Rabies vaccines can be taken post-exposure, so no, we wouldn't.

Actually that makes me consider another possibility.. what if the stone does something similar to a vaccine? From what I understand the issue with rabies is that the immune system doesn't realize anything is wrong and so doesn't mount a response until it's too late. But vaccines have some property that makes it target the vaccine and thus the virus in an early stage. Maybe somehow intentionally inflecting trauma kicks the immune system into overdrive causing it to respond earlier? Or maybe the heat somehow deactivates or denatures the virus so that whatever it does to inhibit the immune system is disabled. I believe certain variolation protocols did use various primitive ways of disabling or weakening the pox virus.

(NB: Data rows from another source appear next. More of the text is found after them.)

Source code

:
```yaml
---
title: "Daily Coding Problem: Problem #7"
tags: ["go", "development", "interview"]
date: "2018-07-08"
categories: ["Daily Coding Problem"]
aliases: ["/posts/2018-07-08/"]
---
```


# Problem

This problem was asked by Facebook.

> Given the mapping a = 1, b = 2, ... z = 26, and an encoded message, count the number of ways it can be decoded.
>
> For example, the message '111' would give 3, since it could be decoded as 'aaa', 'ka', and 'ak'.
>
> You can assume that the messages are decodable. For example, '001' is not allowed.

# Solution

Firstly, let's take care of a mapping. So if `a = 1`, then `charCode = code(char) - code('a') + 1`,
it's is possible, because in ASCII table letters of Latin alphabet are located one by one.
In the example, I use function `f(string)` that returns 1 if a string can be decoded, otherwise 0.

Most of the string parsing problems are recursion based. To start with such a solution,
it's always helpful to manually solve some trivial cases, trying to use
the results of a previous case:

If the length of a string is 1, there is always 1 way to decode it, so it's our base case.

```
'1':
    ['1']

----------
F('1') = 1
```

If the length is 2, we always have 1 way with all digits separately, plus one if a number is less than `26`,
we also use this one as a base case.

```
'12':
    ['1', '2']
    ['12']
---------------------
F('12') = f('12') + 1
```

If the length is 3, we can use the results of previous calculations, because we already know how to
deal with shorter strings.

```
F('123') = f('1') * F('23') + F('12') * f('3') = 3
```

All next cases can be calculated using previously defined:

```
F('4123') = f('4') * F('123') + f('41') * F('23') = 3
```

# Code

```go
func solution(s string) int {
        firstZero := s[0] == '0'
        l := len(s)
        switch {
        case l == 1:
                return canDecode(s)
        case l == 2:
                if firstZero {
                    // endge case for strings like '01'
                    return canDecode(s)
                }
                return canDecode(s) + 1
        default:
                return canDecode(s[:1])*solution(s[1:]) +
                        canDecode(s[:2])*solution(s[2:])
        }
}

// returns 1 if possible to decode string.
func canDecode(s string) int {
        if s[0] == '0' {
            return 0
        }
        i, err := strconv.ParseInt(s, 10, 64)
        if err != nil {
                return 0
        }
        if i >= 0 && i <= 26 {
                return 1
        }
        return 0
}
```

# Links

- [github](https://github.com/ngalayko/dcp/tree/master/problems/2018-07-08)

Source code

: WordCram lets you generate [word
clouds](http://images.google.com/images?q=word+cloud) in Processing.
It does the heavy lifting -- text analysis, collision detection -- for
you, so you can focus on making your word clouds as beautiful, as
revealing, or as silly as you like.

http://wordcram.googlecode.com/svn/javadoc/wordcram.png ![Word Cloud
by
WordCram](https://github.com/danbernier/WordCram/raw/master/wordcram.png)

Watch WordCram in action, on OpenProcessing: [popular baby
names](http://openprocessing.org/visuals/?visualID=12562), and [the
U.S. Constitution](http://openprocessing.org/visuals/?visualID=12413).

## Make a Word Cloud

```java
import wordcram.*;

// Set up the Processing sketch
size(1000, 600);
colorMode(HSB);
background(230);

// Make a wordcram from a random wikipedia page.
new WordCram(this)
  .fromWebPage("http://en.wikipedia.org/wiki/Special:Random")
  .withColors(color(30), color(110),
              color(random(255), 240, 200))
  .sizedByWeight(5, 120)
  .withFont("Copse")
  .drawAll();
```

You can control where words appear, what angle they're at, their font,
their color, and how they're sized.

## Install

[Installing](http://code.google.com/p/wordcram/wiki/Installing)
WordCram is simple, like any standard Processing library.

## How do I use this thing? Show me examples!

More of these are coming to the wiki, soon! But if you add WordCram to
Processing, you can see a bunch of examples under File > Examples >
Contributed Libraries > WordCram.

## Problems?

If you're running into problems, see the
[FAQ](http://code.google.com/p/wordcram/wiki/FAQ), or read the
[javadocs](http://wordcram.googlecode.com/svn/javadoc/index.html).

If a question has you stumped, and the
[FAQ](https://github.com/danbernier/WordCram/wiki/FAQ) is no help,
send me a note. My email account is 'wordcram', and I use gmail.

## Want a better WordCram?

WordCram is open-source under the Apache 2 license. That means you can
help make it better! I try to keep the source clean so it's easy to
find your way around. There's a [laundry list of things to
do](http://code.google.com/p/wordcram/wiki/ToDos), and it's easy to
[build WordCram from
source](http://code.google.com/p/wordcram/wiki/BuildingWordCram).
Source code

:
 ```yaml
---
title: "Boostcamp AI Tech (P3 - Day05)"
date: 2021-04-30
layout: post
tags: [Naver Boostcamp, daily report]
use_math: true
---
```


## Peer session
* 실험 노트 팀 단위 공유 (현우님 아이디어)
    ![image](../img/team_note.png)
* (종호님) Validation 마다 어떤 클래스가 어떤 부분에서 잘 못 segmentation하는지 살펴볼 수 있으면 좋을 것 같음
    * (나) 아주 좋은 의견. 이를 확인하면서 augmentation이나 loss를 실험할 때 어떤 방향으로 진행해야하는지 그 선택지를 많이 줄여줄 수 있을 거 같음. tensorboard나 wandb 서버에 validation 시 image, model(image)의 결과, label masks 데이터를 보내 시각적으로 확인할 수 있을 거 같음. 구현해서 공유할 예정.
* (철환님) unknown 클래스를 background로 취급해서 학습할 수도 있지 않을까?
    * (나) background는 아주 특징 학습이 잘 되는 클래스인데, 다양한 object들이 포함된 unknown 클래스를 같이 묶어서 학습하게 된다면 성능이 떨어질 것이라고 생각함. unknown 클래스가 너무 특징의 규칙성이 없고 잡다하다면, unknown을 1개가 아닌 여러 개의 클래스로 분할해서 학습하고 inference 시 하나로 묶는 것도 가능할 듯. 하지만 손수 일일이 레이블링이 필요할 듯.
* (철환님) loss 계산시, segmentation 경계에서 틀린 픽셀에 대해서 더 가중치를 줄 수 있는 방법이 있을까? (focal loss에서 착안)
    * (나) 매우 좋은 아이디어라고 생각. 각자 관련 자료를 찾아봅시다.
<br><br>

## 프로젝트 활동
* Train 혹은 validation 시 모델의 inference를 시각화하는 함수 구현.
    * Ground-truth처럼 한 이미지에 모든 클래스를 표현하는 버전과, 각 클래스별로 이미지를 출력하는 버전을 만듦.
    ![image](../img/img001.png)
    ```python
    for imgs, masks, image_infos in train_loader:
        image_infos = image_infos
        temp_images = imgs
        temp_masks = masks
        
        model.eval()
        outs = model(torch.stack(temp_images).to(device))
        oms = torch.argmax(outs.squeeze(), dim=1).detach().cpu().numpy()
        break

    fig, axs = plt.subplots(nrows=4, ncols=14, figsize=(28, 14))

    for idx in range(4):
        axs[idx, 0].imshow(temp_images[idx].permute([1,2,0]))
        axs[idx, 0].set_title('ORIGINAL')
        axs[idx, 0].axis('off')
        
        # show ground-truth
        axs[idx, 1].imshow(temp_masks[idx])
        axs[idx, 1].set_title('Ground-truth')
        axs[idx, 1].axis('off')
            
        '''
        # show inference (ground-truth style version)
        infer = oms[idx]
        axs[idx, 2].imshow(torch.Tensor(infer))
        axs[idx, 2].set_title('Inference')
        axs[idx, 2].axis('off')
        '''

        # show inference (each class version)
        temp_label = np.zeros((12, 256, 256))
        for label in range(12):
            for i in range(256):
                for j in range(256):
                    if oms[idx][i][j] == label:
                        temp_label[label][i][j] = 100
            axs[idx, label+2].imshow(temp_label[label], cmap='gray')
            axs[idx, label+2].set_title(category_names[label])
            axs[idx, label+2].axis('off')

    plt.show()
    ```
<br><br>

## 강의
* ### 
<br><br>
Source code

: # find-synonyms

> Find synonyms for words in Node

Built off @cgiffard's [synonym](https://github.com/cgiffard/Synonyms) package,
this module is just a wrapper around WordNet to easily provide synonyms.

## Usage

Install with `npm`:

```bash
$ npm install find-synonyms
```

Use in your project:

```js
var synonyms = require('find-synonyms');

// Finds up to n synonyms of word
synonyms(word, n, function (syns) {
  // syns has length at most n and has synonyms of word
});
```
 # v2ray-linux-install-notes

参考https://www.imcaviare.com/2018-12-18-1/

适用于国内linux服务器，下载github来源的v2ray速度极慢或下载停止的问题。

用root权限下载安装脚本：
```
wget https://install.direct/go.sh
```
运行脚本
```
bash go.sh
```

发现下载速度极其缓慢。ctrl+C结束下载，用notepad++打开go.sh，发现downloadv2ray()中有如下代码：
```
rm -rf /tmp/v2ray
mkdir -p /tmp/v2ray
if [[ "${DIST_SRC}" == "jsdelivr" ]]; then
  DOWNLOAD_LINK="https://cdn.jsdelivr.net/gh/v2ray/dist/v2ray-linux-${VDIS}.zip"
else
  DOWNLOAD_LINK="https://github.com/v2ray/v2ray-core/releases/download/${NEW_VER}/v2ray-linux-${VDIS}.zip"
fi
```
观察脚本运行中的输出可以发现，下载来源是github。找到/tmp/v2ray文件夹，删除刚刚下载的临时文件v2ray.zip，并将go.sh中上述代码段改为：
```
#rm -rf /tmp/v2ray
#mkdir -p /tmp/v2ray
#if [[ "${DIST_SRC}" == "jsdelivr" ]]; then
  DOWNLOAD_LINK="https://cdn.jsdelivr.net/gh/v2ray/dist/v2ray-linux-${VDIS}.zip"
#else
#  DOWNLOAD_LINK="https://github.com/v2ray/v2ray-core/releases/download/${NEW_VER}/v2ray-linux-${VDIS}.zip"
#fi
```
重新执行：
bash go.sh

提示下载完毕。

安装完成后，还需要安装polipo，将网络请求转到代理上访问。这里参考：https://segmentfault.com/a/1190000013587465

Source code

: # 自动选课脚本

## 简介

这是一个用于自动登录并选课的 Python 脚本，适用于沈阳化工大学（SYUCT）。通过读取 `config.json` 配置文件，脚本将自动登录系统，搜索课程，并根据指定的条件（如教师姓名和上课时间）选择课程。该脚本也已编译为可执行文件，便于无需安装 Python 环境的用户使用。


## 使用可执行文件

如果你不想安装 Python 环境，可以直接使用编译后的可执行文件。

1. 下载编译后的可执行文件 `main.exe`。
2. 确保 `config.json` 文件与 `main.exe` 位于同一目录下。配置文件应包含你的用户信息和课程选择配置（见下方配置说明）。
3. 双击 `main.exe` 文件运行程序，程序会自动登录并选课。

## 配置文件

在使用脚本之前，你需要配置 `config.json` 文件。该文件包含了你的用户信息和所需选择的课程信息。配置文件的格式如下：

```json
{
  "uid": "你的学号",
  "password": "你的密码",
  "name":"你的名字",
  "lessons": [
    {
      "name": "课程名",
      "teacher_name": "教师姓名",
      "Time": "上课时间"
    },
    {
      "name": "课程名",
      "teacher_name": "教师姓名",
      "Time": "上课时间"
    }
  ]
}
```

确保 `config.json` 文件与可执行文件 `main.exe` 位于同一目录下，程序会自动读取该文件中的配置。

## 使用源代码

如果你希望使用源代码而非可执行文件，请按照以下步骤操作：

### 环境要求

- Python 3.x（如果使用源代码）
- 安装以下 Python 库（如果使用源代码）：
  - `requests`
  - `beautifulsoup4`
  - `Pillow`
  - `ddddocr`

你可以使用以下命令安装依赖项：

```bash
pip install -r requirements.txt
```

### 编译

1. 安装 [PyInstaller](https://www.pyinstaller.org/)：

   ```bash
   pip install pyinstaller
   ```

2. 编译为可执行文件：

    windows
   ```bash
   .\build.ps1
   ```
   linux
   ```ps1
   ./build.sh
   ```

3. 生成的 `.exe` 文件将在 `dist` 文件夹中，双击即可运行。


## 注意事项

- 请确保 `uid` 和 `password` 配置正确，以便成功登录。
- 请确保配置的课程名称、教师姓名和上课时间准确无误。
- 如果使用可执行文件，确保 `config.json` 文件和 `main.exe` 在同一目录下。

Yes maybe this is all speculative wishful thinking... But if people swore by the method I do want to kinda give it the benefit of the doubt.


We also swore by exorcisms and beating children half toe death to "teach them a lesson." In fact, in MANY parts of the world today the preferred treatment for things like schizophrenia is exorcism. I argued with someone from a poor country on reddit over this recently. It was depressing and wild to hear someone defending exorcism as a normal thing.

Tradition is usually irrational, oppressive, and abusive, especially towards vulnerable groups like sick people, children, women, minorities, LGBTQ peoples, etc.


I think the reason it seemed effective was the very low number of actual rabies cases. Rabies had (and still has, to a degree) a big shadow. It’s a SCARY disease, and everyone knew about it, but it was also very rare. Whenever people got bit by a dog they were probably worried, but they also probably weren’t very good at telling the difference between an aggressive dog and a rabid dog. In the article, the farmer’s neighbors “quickly concluded that the dog was probably rabid”, but I wouldn’t assume they arrived there by purely rational means.

Then look at the “rules” for the mad stone. It can’t be sold (so doctors or scientists couldn’t buy one and test it), and if you apply it to an animal it will stop working (so you can’t test it on animals). The rules keep it from being tested. Mad stones were a comfort blanket.

I don’t think this was deliberately cooked up as a way of tricking people - if so, why not charge for it? I think there were a lot of remedies that didn’t work, and the one that happened to fit the societal need of “something to comfort the large number of dog bite victims who were scared shitless that they might have rabies” (while not being easily falsifiable) survived.


Newspaper articles detailing method, outcome, and witnesses. Marvel at what man is capable of when he wants to believe.